Re: MCTS-NN vs alpha-beta

Post by corres »

[quote="Albert Silver"]

They did more than that. They published a scientific paper anyone can read.
https://en.chessbase.com/post/the-futur ... arns-chess

[/quote]

Sorry, but this is not a scientific article, this is a report about DeepMind and they works and results.
Moreover it is inaccurate because AlphaZero do not start its learning from zero but it was feeded a lot of high quality human chess games before the self training.
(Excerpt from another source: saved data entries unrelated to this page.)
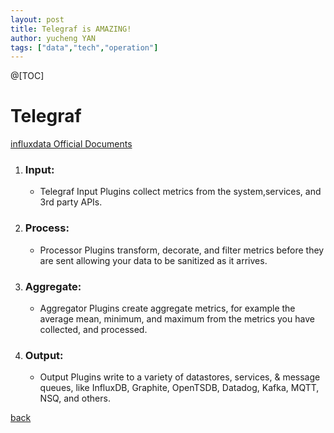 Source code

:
 ```yaml
---
layout: post
title: Telegraf is AMAZING!
author: yucheng YAN
tags: ["data","tech","operation"]
---  
```

@[TOC]  

# Telegraf   
[influxdata Official Documents](https://docs.influxdata.com/telegraf/v1.25/)  
1. ### Input:   
    - Telegraf Input Plugins collect metrics from the system,services, and 3rd party APIs.  
2. ### Process:  
    - Processor Plugins transform, decorate, and filter metrics before they are sent allowing your data to be sanitized as it arrives.
3. ### Aggregate:  
    - Aggregator Plugins create aggregate metrics, for example the average mean, minimum, and maximum from the metrics you have collected, and processed.  
4. ### Output:  
   - Output Plugins write to a variety of datastores, services, & message queues, like InfluxDB, Graphite, OpenTSDB, Datadog, Kafka, MQTT, NSQ, and others.  


[back](./)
In this manner AlphaZero got a good quality specialized opening book but Stockfish did not use any opening book during tests and its hash table was only 1GB - instead of 64GB as normally used.
Another very important difference between Stockfish and AlphaZero is Stockfish does not preserve its games but AlphaZero has an incredible huge memory to preserve its "experience".
I think the difference between the power of AlphaZero's hardware and whichever hardware of chess engines is so huge that it is very incorrect any comparison between them. A comparison based on the position per seconds is very misleading because working of Stockfish and working of AplhaZero is different fundamentally.
supersharp77
Posts: 1242
Joined: Sat Jul 05, 2014 7:54 am
Location: Southwest USA

Re:Alpha Zero's "Phantom Win over Stockfish 8"

Post by supersharp77 »

corres wrote:
Albert Silver wrote:
Sorry, but this is not a scientific article, this is a report about DeepMind and they works and results.
Moreover it is inaccurate because AlphaZero do not start its learning from zero but it was feeded a lot of high quality human chess games before the self training. In this manner AlphaZero got a good quality specialized opening book but Stockfish did not use any opening book during tests and its hash table was only 1GB - instead of 64GB as normally used.
Another very important difference between Stockfish and AlphaZero is Stockfish does not preserve its games but AlphaZero has an incredible huge memory to preserve its "experience".
I think the difference between the power of AlphaZero's hardware and whichever hardware of chess engines is so huge that it is very incorrect any comparison between them. A comparison based on the position per seconds is very misleading because working of Stockfish and working of AplhaZero is different fundamentally.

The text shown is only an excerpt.